Pacific Bell opens a new Internet gateway in Southern California to address the growing problem of Net congestion.

Jeff Pelline Staff Writer, CNET News.com
Jeff Pelline is editor of CNET News.com. Jeff promises to buy a Toyota Prius once hybrid cars are allowed in the carpool lane with solo drivers.
Jeff Pelline
2 min read
Internet congestion is a growing problem, and California is especially vulnerable as an estimated 40 percent of Net traffic begins or ends in the state known for high tech and Silicon Valley.

To help address the problem, Pacific Bell, California's dominant local phone carrier, said today that it has opened a new Internet gateway in Southern California. The network access point, or NAP, features ATM (asynchronous transfer mode) technology and will eventually transport email, data files, and video at speeds of trillions of bits per second, the company said. In the meantime, it offers access at up to 155 million mbps and soon at 622 mbps.

"Assuming that the adoption of the Net as a personal and professional resource is still in its infancy, it is critical that telecommunications companies make infrastructure investments that allow them to meet imminent access and traffic demands," said Jim Diestel, director for advanced services for Pacific Bell's industry market group.
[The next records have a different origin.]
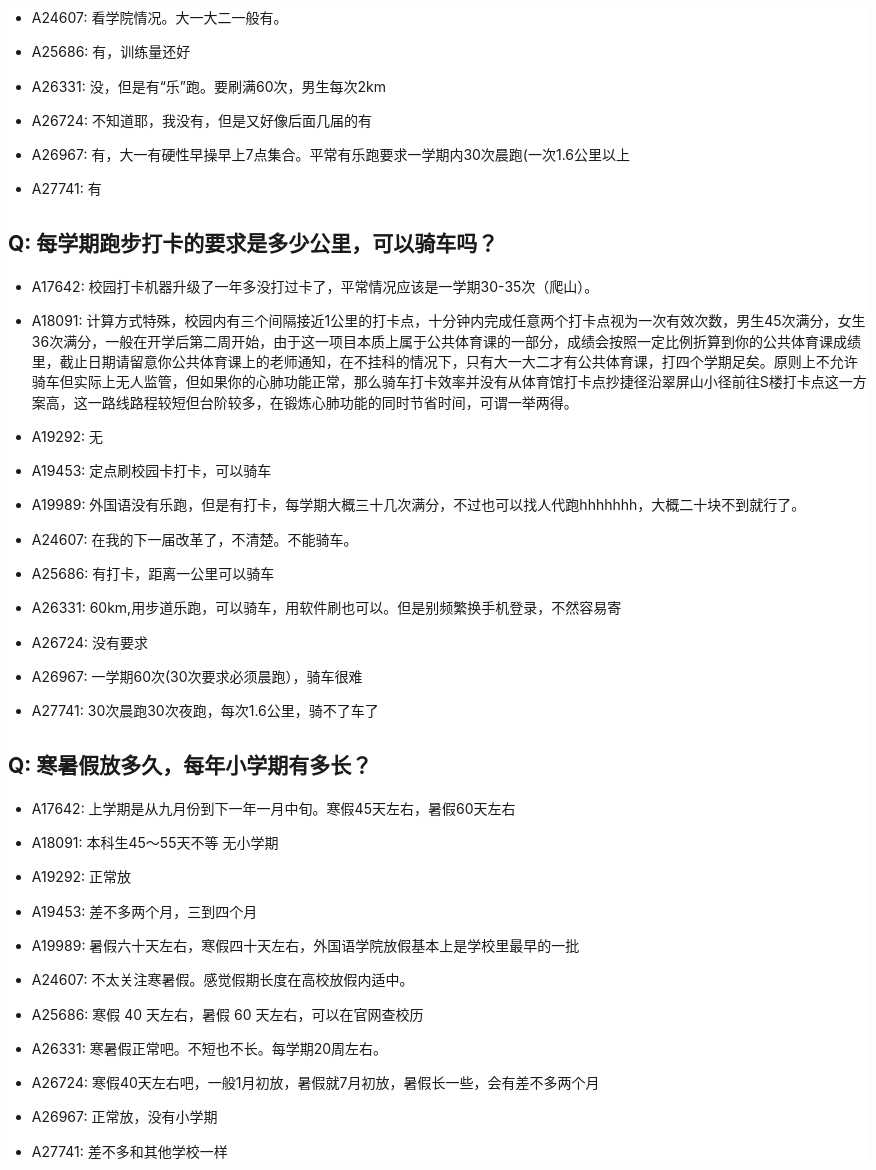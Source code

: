 - A24607: 看学院情况。大一大二一般有。

- A25686: 有，训练量还好

- A26331: 没，但是有“乐”跑。要刷满60次，男生每次2km

- A26724: 不知道耶，我没有，但是又好像后面几届的有

- A26967: 有，大一有硬性早操早上7点集合。平常有乐跑要求一学期内30次晨跑(一次1.6公里以上

- A27741: 有

## Q: 每学期跑步打卡的要求是多少公里，可以骑车吗？

- A17642: 校园打卡机器升级了一年多没打过卡了，平常情况应该是一学期30-35次（爬山）。

- A18091: 计算方式特殊，校园内有三个间隔接近1公里的打卡点，十分钟内完成任意两个打卡点视为一次有效次数，男生45次满分，女生36次满分，一般在开学后第二周开始，由于这一项目本质上属于公共体育课的一部分，成绩会按照一定比例折算到你的公共体育课成绩里，截止日期请留意你公共体育课上的老师通知，在不挂科的情况下，只有大一大二才有公共体育课，打四个学期足矣。原则上不允许骑车但实际上无人监管，但如果你的心肺功能正常，那么骑车打卡效率并没有从体育馆打卡点抄捷径沿翠屏山小径前往S楼打卡点这一方案高，这一路线路程较短但台阶较多，在锻炼心肺功能的同时节省时间，可谓一举两得。

- A19292: 无

- A19453: 定点刷校园卡打卡，可以骑车

- A19989: 外国语没有乐跑，但是有打卡，每学期大概三十几次满分，不过也可以找人代跑hhhhhhh，大概二十块不到就行了。

- A24607: 在我的下一届改革了，不清楚。不能骑车。

- A25686: 有打卡，距离一公里可以骑车

- A26331: 60km,用步道乐跑，可以骑车，用软件刷也可以。但是别频繁换手机登录，不然容易寄

- A26724: 没有要求

- A26967: 一学期60次(30次要求必须晨跑），骑车很难

- A27741: 30次晨跑30次夜跑，每次1.6公里，骑不了车了

## Q: 寒暑假放多久，每年小学期有多长？

- A17642: 上学期是从九月份到下一年一月中旬。寒假45天左右，暑假60天左右

- A18091: 本科生45～55天不等 无小学期

- A19292: 正常放

- A19453: 差不多两个月，三到四个月

- A19989: 暑假六十天左右，寒假四十天左右，外国语学院放假基本上是学校里最早的一批

- A24607: 不太关注寒暑假。感觉假期长度在高校放假内适中。

- A25686: 寒假 40 天左右，暑假 60 天左右，可以在官网查校历

- A26331: 寒暑假正常吧。不短也不长。每学期20周左右。

- A26724: 寒假40天左右吧，一般1月初放，暑假就7月初放，暑假长一些，会有差不多两个月

- A26967: 正常放，没有小学期

- A27741: 差不多和其他学校一样
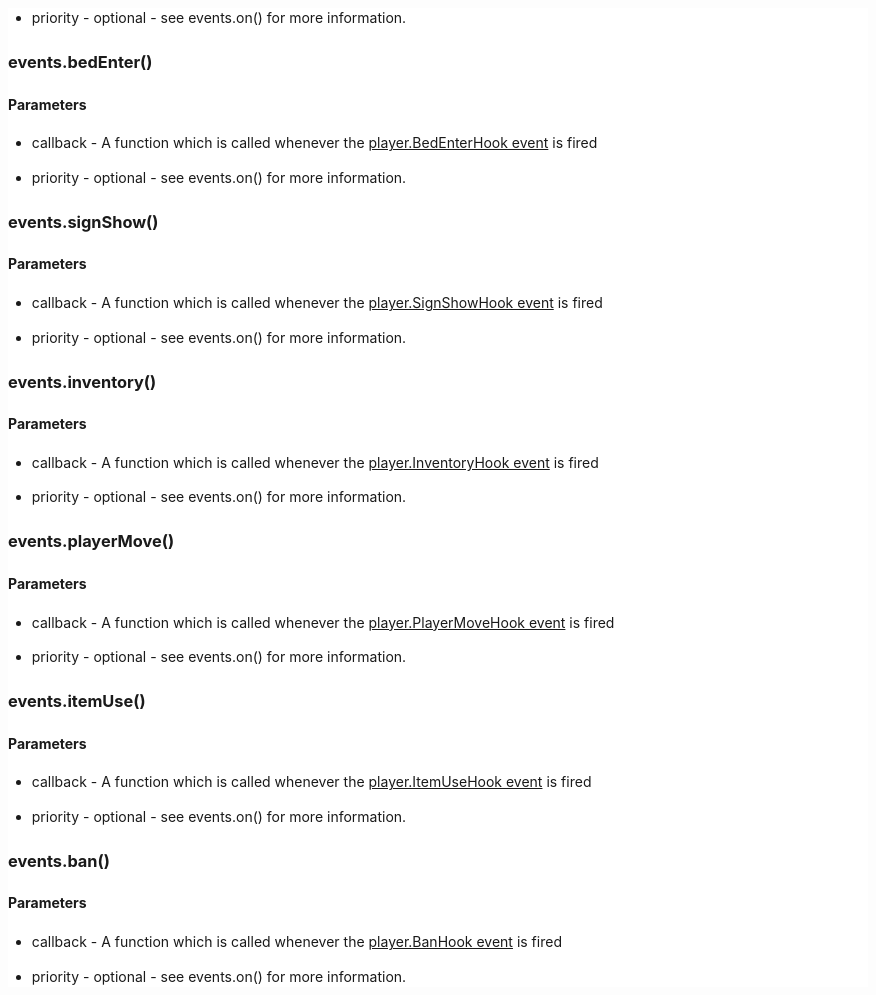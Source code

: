  * priority - optional - see events.on() for more information.

### events.bedEnter()

#### Parameters 

 * callback - A function which is called whenever the [player.BedEnterHook event](https://ci.visualillusionsent.net/job/CanaryLib/javadoc/net/canarymod/hook/player/BedEnterHook.html) is fired

 * priority - optional - see events.on() for more information.

### events.signShow()

#### Parameters 

 * callback - A function which is called whenever the [player.SignShowHook event](https://ci.visualillusionsent.net/job/CanaryLib/javadoc/net/canarymod/hook/player/SignShowHook.html) is fired

 * priority - optional - see events.on() for more information.

### events.inventory()

#### Parameters 

 * callback - A function which is called whenever the [player.InventoryHook event](https://ci.visualillusionsent.net/job/CanaryLib/javadoc/net/canarymod/hook/player/InventoryHook.html) is fired

 * priority - optional - see events.on() for more information.

### events.playerMove()

#### Parameters 

 * callback - A function which is called whenever the [player.PlayerMoveHook event](https://ci.visualillusionsent.net/job/CanaryLib/javadoc/net/canarymod/hook/player/PlayerMoveHook.html) is fired

 * priority - optional - see events.on() for more information.

### events.itemUse()

#### Parameters 

 * callback - A function which is called whenever the [player.ItemUseHook event](https://ci.visualillusionsent.net/job/CanaryLib/javadoc/net/canarymod/hook/player/ItemUseHook.html) is fired

 * priority - optional - see events.on() for more information.

### events.ban()

#### Parameters 

 * callback - A function which is called whenever the [player.BanHook event](https://ci.visualillusionsent.net/job/CanaryLib/javadoc/net/canarymod/hook/player/BanHook.html) is fired

 * priority - optional - see events.on() for more information.
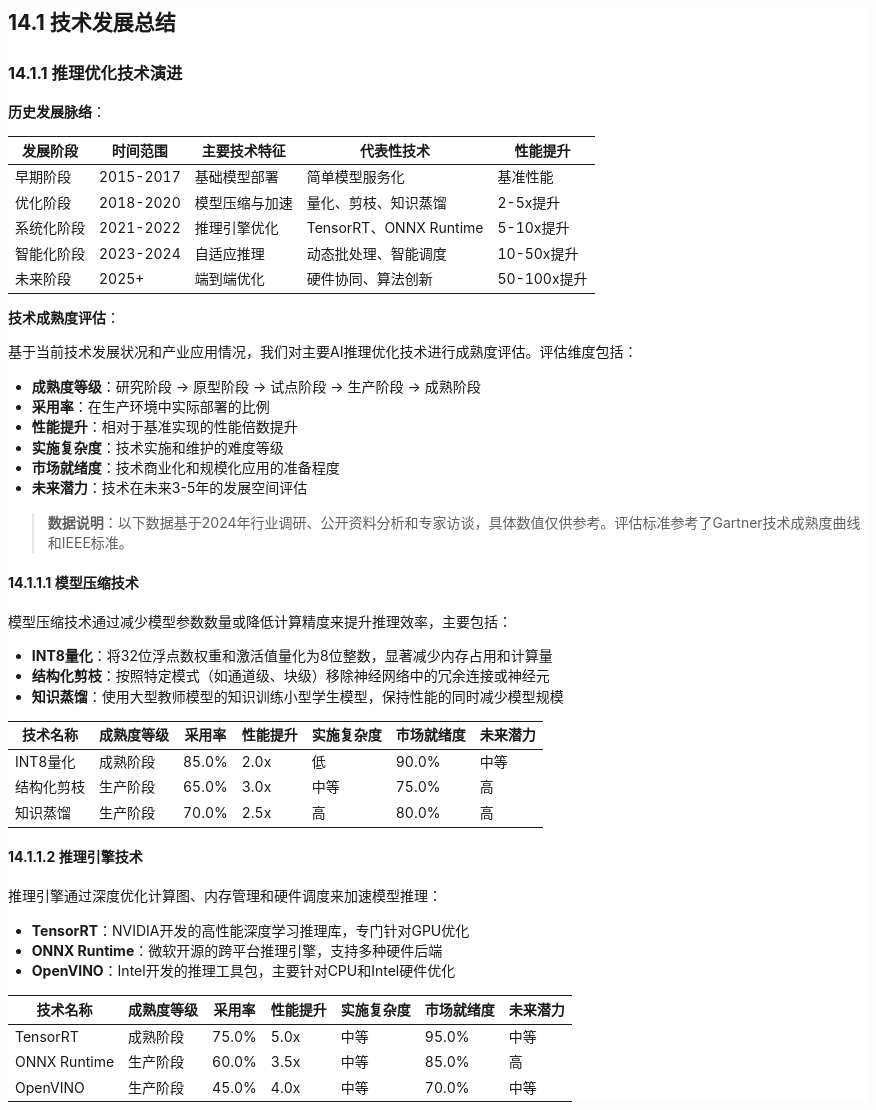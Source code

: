 ## 14.1 技术发展总结

### 14.1.1 推理优化技术演进

**历史发展脉络**：

| 发展阶段 | 时间范围 | 主要技术特征 | 代表性技术 | 性能提升 |
|---------|---------|-------------|-----------|----------|
| 早期阶段 | 2015-2017 | 基础模型部署 | 简单模型服务化 | 基准性能 |
| 优化阶段 | 2018-2020 | 模型压缩与加速 | 量化、剪枝、知识蒸馏 | 2-5x提升 |
| 系统化阶段 | 2021-2022 | 推理引擎优化 | TensorRT、ONNX Runtime | 5-10x提升 |
| 智能化阶段 | 2023-2024 | 自适应推理 | 动态批处理、智能调度 | 10-50x提升 |
| 未来阶段 | 2025+ | 端到端优化 | 硬件协同、算法创新 | 50-100x提升 |

**技术成熟度评估**：

基于当前技术发展状况和产业应用情况，我们对主要AI推理优化技术进行成熟度评估。评估维度包括：

- **成熟度等级**：研究阶段 → 原型阶段 → 试点阶段 → 生产阶段 → 成熟阶段
- **采用率**：在生产环境中实际部署的比例
- **性能提升**：相对于基准实现的性能倍数提升
- **实施复杂度**：技术实施和维护的难度等级
- **市场就绪度**：技术商业化和规模化应用的准备程度
- **未来潜力**：技术在未来3-5年的发展空间评估

> **数据说明**：以下数据基于2024年行业调研、公开资料分析和专家访谈，具体数值仅供参考。评估标准参考了Gartner技术成熟度曲线和IEEE标准。

#### 14.1.1.1 模型压缩技术

模型压缩技术通过减少模型参数数量或降低计算精度来提升推理效率，主要包括：

- **INT8量化**：将32位浮点数权重和激活值量化为8位整数，显著减少内存占用和计算量
- **结构化剪枝**：按照特定模式（如通道级、块级）移除神经网络中的冗余连接或神经元
- **知识蒸馏**：使用大型教师模型的知识训练小型学生模型，保持性能的同时减少模型规模

| 技术名称 | 成熟度等级 | 采用率 | 性能提升 | 实施复杂度 | 市场就绪度 | 未来潜力 |
|---------|-----------|--------|----------|-----------|-----------|----------|
| INT8量化 | 成熟阶段 | 85.0% | 2.0x | 低 | 90.0% | 中等 |
| 结构化剪枝 | 生产阶段 | 65.0% | 3.0x | 中等 | 75.0% | 高 |
| 知识蒸馏 | 生产阶段 | 70.0% | 2.5x | 高 | 80.0% | 高 |

#### 14.1.1.2 推理引擎技术

推理引擎通过深度优化计算图、内存管理和硬件调度来加速模型推理：

- **TensorRT**：NVIDIA开发的高性能深度学习推理库，专门针对GPU优化
- **ONNX Runtime**：微软开源的跨平台推理引擎，支持多种硬件后端
- **OpenVINO**：Intel开发的推理工具包，主要针对CPU和Intel硬件优化

| 技术名称 | 成熟度等级 | 采用率 | 性能提升 | 实施复杂度 | 市场就绪度 | 未来潜力 |
|---------|-----------|--------|----------|-----------|-----------|----------|
| TensorRT | 成熟阶段 | 75.0% | 5.0x | 中等 | 95.0% | 中等 |
| ONNX Runtime | 生产阶段 | 60.0% | 3.5x | 中等 | 85.0% | 高 |
| OpenVINO | 生产阶段 | 45.0% | 4.0x | 中等 | 70.0% | 中等 |
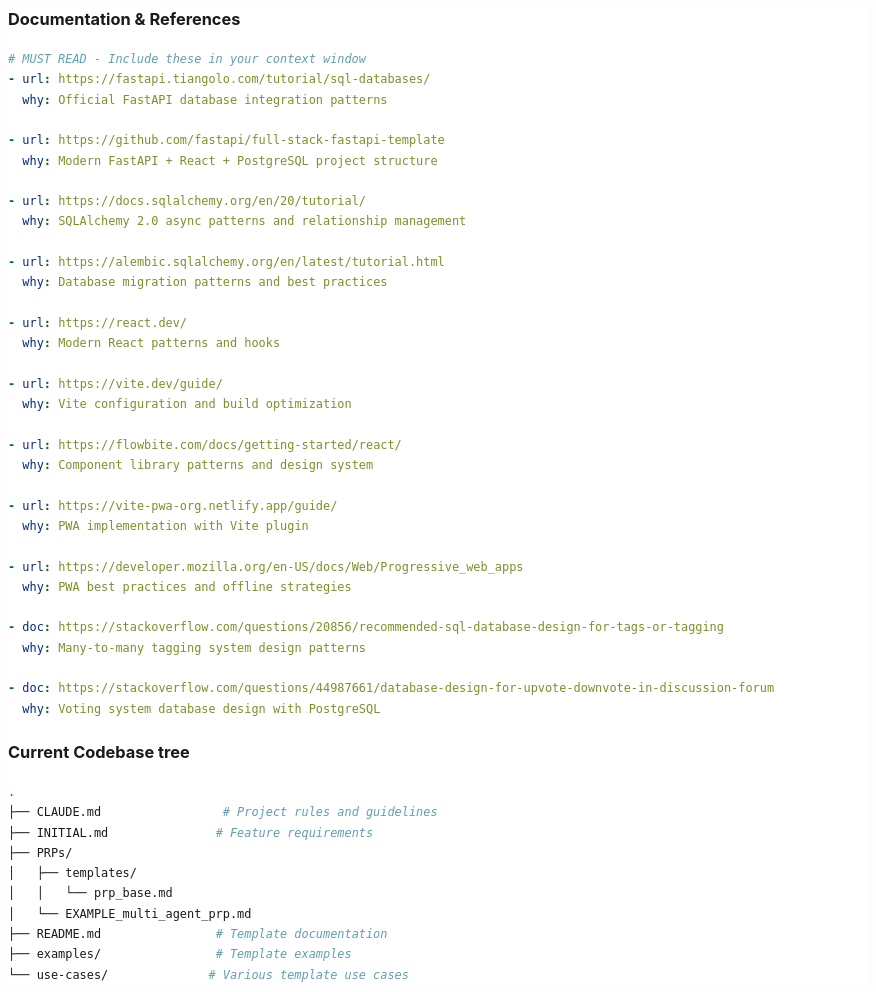### Documentation & References
```yaml
# MUST READ - Include these in your context window
- url: https://fastapi.tiangolo.com/tutorial/sql-databases/
  why: Official FastAPI database integration patterns
  
- url: https://github.com/fastapi/full-stack-fastapi-template
  why: Modern FastAPI + React + PostgreSQL project structure

- url: https://docs.sqlalchemy.org/en/20/tutorial/
  why: SQLAlchemy 2.0 async patterns and relationship management
  
- url: https://alembic.sqlalchemy.org/en/latest/tutorial.html
  why: Database migration patterns and best practices

- url: https://react.dev/
  why: Modern React patterns and hooks
  
- url: https://vite.dev/guide/
  why: Vite configuration and build optimization

- url: https://flowbite.com/docs/getting-started/react/
  why: Component library patterns and design system

- url: https://vite-pwa-org.netlify.app/guide/
  why: PWA implementation with Vite plugin

- url: https://developer.mozilla.org/en-US/docs/Web/Progressive_web_apps
  why: PWA best practices and offline strategies

- doc: https://stackoverflow.com/questions/20856/recommended-sql-database-design-for-tags-or-tagging
  why: Many-to-many tagging system design patterns

- doc: https://stackoverflow.com/questions/44987661/database-design-for-upvote-downvote-in-discussion-forum
  why: Voting system database design with PostgreSQL
```

### Current Codebase tree
```bash
.
├── CLAUDE.md                 # Project rules and guidelines
├── INITIAL.md               # Feature requirements
├── PRPs/
│   ├── templates/
│   │   └── prp_base.md
│   └── EXAMPLE_multi_agent_prp.md
├── README.md                # Template documentation
├── examples/                # Template examples
└── use-cases/              # Various template use cases
```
Vaultline, a Net backbone service provider, will provide the long distance connection between Pac Bell's Net access points in Northern and Southern California.

In January, Pac Bell's parent, SBC Communications, announced a plan that it said could reduce data traffic pileups on the Net. The technology, dubbed Internet/Internet Transfer Service, effectively splits the Net into two traffic lanes: one for traditional voice calls and one for Net data. Voice calls will no longer compete directly with Net traffic on the SBC network.

Telecommunications carriers and ISPs have been squaring off over the issue of Net congestion and who should pay for the upgrades. The telcos want ISPs to help foot the bill in the form of Net access fees. The ISPs retort that complaints of Internet congestion are greatly exaggerated by the telcos and can be solved with existing technologies, not Net access fees.